Si les durées en question ne se terminaient pas effectivement à la date critique, leur interruption réelle était quelquefois formellement exprimée par des rites. À Sparte, les rois étaient, de neuf ans en neuf ans, soumis à une ordalie : les éphores s’assemblaient par une nuit de nouvelle lune, considérant le ciel ; si une étoile filante le traversait, le roi, suspect de faute religieuse, était provisoirement déposé, jusqu’à ce que l’oracle de Delphes se fût prononcé sur son cas[2]. Ce rythme novénaire, auquel était assujetti de la sorte le pouvoir des rois de Sparte, paraît avoir été généralement usité dans la sphère d’extension de la civilisation crétoise. Or la tradition veut que Minos également ait été astreint à se rendre tous les neuf ans à la grotte de l’Ida, pour y renouveler sa délégation royale[3].

Ce n’est qu’un exemple entre l’infinité des exemples possibles, car le phénomène est général. À l’expiration des magistratures en fin d’année, il faut joindre l’extinction annuelle ou cyclique des feux, le renouvellement de la vaisselle ou des vêtements, la consommation complète ou la destruction des provisions et passer de là à la série des représentations.
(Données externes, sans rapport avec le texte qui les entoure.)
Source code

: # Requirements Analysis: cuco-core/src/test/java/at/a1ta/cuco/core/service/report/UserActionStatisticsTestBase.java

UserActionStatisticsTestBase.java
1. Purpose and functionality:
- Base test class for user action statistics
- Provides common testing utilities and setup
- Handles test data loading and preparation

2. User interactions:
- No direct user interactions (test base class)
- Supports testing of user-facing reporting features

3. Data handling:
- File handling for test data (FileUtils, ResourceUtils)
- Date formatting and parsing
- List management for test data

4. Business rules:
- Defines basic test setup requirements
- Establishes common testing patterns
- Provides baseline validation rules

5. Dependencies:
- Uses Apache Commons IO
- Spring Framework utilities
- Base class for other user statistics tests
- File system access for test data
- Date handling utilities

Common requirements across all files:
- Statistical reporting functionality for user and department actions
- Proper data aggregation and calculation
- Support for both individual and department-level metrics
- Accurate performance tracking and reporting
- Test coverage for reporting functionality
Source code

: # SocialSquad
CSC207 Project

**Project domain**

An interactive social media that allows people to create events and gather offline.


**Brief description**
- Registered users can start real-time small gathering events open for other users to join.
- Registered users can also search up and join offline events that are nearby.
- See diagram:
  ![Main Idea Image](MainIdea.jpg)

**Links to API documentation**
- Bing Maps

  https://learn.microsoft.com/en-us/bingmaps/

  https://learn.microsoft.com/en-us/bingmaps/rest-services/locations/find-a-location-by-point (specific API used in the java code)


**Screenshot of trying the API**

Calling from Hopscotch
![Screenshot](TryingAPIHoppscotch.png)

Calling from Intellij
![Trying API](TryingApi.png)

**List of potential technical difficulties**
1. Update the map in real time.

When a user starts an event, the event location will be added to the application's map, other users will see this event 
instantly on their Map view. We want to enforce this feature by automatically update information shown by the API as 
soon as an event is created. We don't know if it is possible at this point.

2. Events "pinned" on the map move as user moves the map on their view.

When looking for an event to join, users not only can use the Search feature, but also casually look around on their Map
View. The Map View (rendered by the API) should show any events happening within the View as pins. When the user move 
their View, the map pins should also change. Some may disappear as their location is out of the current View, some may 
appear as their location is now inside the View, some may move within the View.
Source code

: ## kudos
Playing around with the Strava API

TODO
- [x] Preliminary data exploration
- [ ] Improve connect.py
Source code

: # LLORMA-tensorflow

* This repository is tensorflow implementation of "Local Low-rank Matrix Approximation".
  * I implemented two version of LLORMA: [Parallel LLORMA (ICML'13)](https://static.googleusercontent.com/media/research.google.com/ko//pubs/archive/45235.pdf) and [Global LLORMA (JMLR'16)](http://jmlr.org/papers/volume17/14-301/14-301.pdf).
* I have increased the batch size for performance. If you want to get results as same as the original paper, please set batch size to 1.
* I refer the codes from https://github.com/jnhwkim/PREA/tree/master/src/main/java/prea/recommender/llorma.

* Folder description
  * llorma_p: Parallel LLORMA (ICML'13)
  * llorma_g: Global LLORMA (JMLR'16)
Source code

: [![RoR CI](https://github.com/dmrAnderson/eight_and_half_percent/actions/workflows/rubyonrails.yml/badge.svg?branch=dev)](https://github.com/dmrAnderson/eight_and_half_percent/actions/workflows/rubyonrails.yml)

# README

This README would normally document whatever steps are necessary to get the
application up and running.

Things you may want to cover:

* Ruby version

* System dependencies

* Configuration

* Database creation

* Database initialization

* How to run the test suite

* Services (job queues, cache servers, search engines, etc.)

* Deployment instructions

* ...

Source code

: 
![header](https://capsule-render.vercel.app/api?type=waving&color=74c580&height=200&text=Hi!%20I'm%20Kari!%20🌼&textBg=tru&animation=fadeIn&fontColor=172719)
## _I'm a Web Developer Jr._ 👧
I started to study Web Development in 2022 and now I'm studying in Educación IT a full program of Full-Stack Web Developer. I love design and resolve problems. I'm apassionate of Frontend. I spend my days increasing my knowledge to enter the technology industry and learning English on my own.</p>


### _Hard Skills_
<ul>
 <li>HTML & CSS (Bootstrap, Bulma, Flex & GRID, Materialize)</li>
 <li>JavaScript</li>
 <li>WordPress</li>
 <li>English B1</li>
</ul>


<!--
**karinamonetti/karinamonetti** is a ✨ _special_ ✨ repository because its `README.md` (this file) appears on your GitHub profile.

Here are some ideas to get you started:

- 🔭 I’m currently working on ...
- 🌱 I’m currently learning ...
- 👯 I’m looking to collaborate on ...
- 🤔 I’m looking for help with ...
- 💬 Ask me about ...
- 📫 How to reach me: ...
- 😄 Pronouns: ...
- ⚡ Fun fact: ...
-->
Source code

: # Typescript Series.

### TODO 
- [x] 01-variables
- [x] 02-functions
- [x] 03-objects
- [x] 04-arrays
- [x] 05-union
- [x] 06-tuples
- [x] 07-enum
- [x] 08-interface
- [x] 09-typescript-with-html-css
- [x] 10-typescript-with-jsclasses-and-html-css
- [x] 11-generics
L’exemple choisi l’a été à dessein, parce

  1. W. H. Roscher, Die enneadischen und hebdomadischen Fristen und Wochen der ältesten Griechen, Abh. d. ph. h. Kl. d. kgl. sächs. Gesellschaft der Wissenschaften, t. XXI ; J. H. Graf, Über Zahlenaberglauben, p. 16 sq.
  2. Plutarque, Agis, 11.
  3. Roscher, o. l. p. 22. Cf. O. Müller, Die Dorier, p. 100. — Autres exemples de la même périodicité imposée aux magistratures : A. B. Cook, The European Sky-God, Folk-Lore, 1904, p. 394, sq.